— ASSIGNED TASK —
Transcribe each record exactly. Include every one.

— SOURCE INFORMATION —
──────

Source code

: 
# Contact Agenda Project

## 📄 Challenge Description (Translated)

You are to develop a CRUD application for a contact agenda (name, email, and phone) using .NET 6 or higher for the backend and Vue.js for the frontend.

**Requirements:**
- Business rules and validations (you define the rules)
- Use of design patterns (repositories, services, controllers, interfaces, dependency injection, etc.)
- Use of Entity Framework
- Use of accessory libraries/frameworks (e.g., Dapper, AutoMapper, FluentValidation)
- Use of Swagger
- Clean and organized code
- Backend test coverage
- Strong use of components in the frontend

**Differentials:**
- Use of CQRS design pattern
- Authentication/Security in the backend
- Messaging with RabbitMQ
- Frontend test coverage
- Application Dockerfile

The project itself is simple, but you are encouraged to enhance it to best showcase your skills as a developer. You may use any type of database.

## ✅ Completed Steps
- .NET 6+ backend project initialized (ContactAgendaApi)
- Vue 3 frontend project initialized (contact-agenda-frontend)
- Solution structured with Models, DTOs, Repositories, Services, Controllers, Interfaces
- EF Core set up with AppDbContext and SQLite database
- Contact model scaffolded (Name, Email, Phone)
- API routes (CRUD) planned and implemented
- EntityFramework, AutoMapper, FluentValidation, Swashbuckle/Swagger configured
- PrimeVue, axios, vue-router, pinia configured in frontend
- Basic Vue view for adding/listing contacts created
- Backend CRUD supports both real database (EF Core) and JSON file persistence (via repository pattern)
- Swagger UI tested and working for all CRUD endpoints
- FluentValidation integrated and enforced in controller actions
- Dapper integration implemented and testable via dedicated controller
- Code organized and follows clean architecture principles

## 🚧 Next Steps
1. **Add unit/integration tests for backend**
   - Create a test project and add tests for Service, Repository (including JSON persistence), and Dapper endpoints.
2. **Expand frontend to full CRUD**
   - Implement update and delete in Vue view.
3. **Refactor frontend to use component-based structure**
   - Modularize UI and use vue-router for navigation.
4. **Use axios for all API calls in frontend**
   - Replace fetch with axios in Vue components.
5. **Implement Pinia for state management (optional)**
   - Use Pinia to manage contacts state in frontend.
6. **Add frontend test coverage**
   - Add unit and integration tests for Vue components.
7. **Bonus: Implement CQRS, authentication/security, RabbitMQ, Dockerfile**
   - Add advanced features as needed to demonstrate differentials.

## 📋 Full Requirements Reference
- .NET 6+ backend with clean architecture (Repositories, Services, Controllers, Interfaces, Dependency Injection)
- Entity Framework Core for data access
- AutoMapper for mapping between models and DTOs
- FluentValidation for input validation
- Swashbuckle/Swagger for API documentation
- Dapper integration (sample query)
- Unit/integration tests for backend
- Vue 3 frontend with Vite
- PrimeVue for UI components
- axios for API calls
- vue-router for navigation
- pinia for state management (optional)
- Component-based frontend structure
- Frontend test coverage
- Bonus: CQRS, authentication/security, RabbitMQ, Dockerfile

──────

— RESPONSE BOX —
Source code

: 
# Contact Agenda Project

## 📄 Challenge Description (Translated)

You are to develop a CRUD application for a contact agenda (name, email, and phone) using .NET 6 or higher for the backend and Vue.js for the frontend.

**Requirements:**
- Business rules and validations (you define the rules)
- Use of design patterns (repositories, services, controllers, interfaces, dependency injection, etc.)
- Use of Entity Framework
- Use of accessory libraries/frameworks (e.g., Dapper, AutoMapper, FluentValidation)
- Use of Swagger
- Clean and organized code
- Backend test coverage
- Strong use of components in the frontend

**Differentials:**
- Use of CQRS design pattern
- Authentication/Security in the backend
- Messaging with RabbitMQ
- Frontend test coverage
- Application Dockerfile

The project itself is simple, but you are encouraged to enhance it to best showcase your skills as a developer. You may use any type of database.

## ✅ Completed Steps
- .NET 6+ backend project initialized (ContactAgendaApi)
- Vue 3 frontend project initialized (contact-agenda-frontend)
- Solution structured with Models, DTOs, Repositories, Services, Controllers, Interfaces
- EF Core set up with AppDbContext and SQLite database
- Contact model scaffolded (Name, Email, Phone)
- API routes (CRUD) planned and implemented
- EntityFramework, AutoMapper, FluentValidation, Swashbuckle/Swagger configured
- PrimeVue, axios, vue-router, pinia configured in frontend
- Basic Vue view for adding/listing contacts created
- Backend CRUD supports both real database (EF Core) and JSON file persistence (via repository pattern)
- Swagger UI tested and working for all CRUD endpoints
- FluentValidation integrated and enforced in controller actions
- Dapper integration implemented and testable via dedicated controller
- Code organized and follows clean architecture principles

## 🚧 Next Steps
1. **Add unit/integration tests for backend**
   - Create a test project and add tests for Service, Repository (including JSON persistence), and Dapper endpoints.
2. **Expand frontend to full CRUD**
   - Implement update and delete in Vue view.
3. **Refactor frontend to use component-based structure**
   - Modularize UI and use vue-router for navigation.
4. **Use axios for all API calls in frontend**
   - Replace fetch with axios in Vue components.
5. **Implement Pinia for state management (optional)**
   - Use Pinia to manage contacts state in frontend.
6. **Add frontend test coverage**
   - Add unit and integration tests for Vue components.
7. **Bonus: Implement CQRS, authentication/security, RabbitMQ, Dockerfile**
   - Add advanced features as needed to demonstrate differentials.

## 📋 Full Requirements Reference
- .NET 6+ backend with clean architecture (Repositories, Services, Controllers, Interfaces, Dependency Injection)
- Entity Framework Core for data access
- AutoMapper for mapping between models and DTOs
- FluentValidation for input validation
- Swashbuckle/Swagger for API documentation
- Dapper integration (sample query)
- Unit/integration tests for backend
- Vue 3 frontend with Vite
- PrimeVue for UI components
- axios for API calls
- vue-router for navigation
- pinia for state management (optional)
- Component-based frontend structure
- Frontend test coverage
- Bonus: CQRS, authentication/security, RabbitMQ, Dockerfile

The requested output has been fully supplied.